## [TASK INPUT]
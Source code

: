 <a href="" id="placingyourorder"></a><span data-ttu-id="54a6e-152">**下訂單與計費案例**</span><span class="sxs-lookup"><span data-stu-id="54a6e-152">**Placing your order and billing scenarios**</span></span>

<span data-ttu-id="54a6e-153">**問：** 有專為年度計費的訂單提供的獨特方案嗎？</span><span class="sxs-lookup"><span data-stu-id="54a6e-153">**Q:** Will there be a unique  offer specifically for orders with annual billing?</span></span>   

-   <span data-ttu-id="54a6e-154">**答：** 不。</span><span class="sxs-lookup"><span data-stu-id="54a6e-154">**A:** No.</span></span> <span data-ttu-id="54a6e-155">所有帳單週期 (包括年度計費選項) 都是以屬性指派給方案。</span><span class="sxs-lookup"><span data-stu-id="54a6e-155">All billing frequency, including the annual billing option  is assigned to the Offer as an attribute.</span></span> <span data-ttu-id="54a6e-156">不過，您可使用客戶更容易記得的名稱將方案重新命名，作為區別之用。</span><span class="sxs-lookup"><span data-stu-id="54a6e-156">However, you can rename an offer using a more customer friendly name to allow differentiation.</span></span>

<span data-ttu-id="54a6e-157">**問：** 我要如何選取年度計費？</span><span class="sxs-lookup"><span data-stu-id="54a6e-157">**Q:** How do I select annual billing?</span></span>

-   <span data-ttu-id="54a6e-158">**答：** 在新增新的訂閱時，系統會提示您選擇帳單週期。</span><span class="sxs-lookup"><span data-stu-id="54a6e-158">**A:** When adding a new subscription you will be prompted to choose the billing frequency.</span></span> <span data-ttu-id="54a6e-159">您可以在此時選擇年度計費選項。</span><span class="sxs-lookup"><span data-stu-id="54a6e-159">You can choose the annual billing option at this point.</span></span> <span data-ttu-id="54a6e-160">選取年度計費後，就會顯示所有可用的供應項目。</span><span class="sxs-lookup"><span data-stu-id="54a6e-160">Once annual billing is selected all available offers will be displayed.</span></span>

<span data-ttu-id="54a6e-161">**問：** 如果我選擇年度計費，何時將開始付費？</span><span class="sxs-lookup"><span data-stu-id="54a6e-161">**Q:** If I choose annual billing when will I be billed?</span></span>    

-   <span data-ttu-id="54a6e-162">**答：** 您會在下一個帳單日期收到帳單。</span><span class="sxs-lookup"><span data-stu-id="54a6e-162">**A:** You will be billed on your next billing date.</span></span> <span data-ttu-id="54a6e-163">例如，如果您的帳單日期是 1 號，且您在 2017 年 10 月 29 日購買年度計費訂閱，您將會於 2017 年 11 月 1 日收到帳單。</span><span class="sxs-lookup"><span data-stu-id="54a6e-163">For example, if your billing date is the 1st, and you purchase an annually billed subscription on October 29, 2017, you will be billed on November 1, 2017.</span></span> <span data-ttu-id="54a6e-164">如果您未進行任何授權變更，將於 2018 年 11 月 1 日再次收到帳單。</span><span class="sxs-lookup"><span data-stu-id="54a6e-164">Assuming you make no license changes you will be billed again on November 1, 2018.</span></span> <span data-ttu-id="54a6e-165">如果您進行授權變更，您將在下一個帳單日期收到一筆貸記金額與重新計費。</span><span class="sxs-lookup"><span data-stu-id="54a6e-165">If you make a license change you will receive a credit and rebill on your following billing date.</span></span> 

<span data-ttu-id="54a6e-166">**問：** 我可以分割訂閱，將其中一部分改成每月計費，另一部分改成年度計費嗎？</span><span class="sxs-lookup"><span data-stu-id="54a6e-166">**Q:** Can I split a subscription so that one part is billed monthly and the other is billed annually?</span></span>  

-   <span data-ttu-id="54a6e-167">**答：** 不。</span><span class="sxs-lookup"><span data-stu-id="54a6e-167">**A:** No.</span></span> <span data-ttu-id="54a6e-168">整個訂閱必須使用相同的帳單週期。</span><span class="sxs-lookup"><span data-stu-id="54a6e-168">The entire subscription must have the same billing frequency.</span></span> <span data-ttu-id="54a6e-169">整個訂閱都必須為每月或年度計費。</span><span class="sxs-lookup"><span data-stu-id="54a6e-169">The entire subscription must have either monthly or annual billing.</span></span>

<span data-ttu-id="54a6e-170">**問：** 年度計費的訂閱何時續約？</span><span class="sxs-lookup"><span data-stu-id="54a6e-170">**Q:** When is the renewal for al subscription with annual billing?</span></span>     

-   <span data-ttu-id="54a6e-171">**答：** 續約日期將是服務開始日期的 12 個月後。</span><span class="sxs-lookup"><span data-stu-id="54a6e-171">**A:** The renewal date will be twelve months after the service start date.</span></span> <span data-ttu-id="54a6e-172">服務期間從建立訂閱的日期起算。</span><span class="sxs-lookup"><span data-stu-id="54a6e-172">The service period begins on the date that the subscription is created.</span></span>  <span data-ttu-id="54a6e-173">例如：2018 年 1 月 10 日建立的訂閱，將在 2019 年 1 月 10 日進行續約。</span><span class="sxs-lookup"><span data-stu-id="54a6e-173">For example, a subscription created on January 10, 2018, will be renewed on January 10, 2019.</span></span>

## [REQUIREMENT]
Isolate each line of the listing above that includes "monthly". Copy it.

## [RESPONSE AREA]
<span data-ttu-id="54a6e-166">**問：** 我可以分割訂閱，將其中一部分改成每月計費，另一部分改成年度計費嗎？</span><span class="sxs-lookup"><span data-stu-id="54a6e-166">**Q:** Can I split a subscription so that one part is billed monthly and the other is billed annually?</span></span>  
-   <span data-ttu-id="54a6e-167">**答：** 不。</span><span class="sxs-lookup"><span data-stu-id="54a6e-167">**A:** No.</span></span> <span data-ttu-id="54a6e-168">整個訂閱必須使用相同的帳單週期。</span><span class="sxs-lookup"><span data-stu-id="54a6e-168">The entire subscription must have the same billing frequency.</span></span> <span data-ttu-id="54a6e-169">整個訂閱都必須為每月或年度計費。</span><span class="sxs-lookup"><span data-stu-id="54a6e-169">The entire subscription must have either monthly or annual billing.</span></span>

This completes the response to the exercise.